Exercise requirements
Let your answer be the line containing "Mikuláš má široký" and every line below it to the end of the records, copied exactly.

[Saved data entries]
[Start of Attachment]
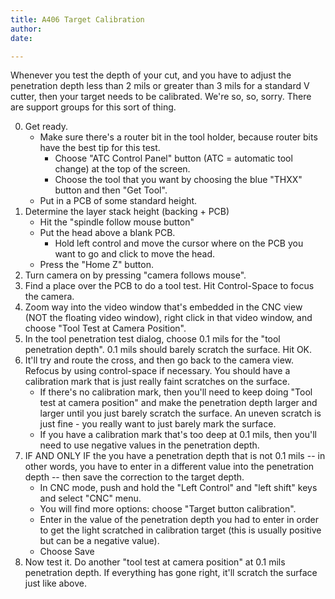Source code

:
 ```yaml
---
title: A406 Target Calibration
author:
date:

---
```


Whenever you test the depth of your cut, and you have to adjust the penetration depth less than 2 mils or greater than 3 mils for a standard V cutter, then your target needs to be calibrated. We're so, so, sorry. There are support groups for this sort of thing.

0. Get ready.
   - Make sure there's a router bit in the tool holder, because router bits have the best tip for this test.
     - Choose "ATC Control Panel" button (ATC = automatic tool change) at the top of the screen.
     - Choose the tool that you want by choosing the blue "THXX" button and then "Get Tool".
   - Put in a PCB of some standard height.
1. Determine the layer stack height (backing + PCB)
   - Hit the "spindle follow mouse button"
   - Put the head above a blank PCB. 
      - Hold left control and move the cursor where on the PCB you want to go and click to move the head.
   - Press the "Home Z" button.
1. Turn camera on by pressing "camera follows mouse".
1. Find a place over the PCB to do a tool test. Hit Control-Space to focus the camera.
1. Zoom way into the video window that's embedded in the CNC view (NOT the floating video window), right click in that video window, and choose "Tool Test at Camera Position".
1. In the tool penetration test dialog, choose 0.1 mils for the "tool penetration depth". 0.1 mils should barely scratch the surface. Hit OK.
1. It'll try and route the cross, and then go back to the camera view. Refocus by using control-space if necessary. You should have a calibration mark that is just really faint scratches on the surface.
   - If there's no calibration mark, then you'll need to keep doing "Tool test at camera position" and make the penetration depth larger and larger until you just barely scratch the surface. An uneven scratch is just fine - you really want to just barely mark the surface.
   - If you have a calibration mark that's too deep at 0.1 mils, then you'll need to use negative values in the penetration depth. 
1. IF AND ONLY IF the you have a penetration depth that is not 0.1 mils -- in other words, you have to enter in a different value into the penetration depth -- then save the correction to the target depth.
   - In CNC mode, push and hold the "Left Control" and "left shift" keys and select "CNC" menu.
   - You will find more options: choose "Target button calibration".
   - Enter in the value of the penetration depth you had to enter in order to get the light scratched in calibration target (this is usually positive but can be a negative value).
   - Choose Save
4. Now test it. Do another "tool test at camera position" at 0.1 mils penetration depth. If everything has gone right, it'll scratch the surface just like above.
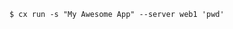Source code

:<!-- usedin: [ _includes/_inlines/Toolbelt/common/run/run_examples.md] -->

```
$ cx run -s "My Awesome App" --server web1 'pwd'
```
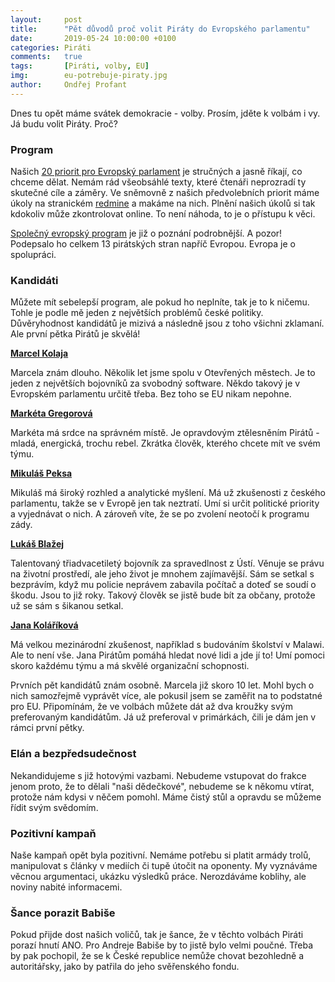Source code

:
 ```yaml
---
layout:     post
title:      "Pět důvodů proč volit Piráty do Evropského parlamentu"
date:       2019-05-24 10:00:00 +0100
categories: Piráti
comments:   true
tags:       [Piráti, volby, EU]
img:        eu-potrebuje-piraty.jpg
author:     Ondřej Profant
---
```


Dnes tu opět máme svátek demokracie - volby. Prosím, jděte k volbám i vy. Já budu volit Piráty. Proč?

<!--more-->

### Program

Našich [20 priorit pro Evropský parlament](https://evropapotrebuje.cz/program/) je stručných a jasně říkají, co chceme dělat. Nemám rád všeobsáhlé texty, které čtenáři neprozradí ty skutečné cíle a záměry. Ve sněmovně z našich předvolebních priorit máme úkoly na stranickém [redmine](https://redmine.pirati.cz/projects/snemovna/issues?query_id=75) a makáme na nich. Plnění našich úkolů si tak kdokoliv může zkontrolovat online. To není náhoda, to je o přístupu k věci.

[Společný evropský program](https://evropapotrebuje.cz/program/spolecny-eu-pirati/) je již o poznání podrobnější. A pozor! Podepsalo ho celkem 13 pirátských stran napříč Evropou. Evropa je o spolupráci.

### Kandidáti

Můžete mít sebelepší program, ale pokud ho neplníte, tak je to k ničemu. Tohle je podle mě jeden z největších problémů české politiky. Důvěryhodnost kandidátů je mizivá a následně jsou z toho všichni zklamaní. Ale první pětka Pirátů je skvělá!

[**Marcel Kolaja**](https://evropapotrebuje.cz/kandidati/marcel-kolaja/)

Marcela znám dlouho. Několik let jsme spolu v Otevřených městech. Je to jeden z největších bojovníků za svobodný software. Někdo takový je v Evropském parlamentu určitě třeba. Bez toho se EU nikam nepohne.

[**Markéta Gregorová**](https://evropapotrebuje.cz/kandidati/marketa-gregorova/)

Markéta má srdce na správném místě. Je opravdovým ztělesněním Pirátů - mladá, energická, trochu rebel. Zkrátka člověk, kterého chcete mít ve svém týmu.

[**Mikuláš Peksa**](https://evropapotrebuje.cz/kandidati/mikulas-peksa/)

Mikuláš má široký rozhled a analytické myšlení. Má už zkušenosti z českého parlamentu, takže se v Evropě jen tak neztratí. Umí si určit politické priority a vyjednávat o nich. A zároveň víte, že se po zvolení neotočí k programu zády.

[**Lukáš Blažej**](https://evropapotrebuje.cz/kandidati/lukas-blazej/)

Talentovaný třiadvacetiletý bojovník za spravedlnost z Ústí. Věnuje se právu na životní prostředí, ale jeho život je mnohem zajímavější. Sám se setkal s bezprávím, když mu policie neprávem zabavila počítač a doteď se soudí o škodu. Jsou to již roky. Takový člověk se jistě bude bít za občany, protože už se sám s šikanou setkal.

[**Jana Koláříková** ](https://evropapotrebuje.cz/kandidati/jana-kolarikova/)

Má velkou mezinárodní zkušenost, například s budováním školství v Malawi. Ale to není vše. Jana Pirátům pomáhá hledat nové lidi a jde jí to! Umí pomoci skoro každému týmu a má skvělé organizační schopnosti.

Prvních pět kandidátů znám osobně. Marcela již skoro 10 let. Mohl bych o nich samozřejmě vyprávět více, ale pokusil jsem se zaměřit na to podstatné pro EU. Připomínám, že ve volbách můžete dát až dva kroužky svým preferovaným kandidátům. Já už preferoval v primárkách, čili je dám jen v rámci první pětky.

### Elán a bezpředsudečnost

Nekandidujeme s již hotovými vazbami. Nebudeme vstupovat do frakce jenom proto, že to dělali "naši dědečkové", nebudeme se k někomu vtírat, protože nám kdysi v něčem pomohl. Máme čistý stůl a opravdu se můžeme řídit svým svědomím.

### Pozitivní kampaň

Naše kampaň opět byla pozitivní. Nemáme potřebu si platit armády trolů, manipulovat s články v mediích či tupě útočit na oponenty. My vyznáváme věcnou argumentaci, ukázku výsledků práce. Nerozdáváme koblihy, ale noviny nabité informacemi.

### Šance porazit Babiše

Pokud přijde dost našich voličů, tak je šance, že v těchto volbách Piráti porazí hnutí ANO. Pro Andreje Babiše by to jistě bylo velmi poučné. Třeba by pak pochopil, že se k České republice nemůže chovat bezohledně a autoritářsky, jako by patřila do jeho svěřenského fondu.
[End of Attachment]
Task response
Mikuláš má široký rozhled a analytické myšlení. Má už zkušenosti z českého parlamentu, takže se v Evropě jen tak neztratí. Umí si určit politické priority a vyjednávat o nich. A zároveň víte, že se po zvolení neotočí k programu zády.

[**Lukáš Blažej**](https://evropapotrebuje.cz/kandidati/lukas-blazej/)

Talentovaný třiadvacetiletý bojovník za spravedlnost z Ústí. Věnuje se právu na životní prostředí, ale jeho život je mnohem zajímavější. Sám se setkal s bezprávím, když mu policie neprávem zabavila počítač a doteď se soudí o škodu. Jsou to již roky. Takový člověk se jistě bude bít za občany, protože už se sám s šikanou setkal.

[**Jana Koláříková** ](https://evropapotrebuje.cz/kandidati/jana-kolarikova/)

Má velkou mezinárodní zkušenost, například s budováním školství v Malawi. Ale to není vše. Jana Pirátům pomáhá hledat nové lidi a jde jí to! Umí pomoci skoro každému týmu a má skvělé organizační schopnosti.

Prvních pět kandidátů znám osobně. Marcela již skoro 10 let. Mohl bych o nich samozřejmě vyprávět více, ale pokusil jsem se zaměřit na to podstatné pro EU. Připomínám, že ve volbách můžete dát až dva kroužky svým preferovaným kandidátům. Já už preferoval v primárkách, čili je dám jen v rámci první pětky.

### Elán a bezpředsudečnost

Nekandidujeme s již hotovými vazbami. Nebudeme vstupovat do frakce jenom proto, že to dělali "naši dědečkové", nebudeme se k někomu vtírat, protože nám kdysi v něčem pomohl. Máme čistý stůl a opravdu se můžeme řídit svým svědomím.

### Pozitivní kampaň

Naše kampaň opět byla pozitivní. Nemáme potřebu si platit armády trolů, manipulovat s články v mediích či tupě útočit na oponenty. My vyznáváme věcnou argumentaci, ukázku výsledků práce. Nerozdáváme koblihy, ale noviny nabité informacemi.

### Šance porazit Babiše

Pokud přijde dost našich voličů, tak je šance, že v těchto volbách Piráti porazí hnutí ANO. Pro Andreje Babiše by to jistě bylo velmi poučné. Třeba by pak pochopil, že se k České republice nemůže chovat bezohledně a autoritářsky, jako by patřila do jeho svěřenského fondu.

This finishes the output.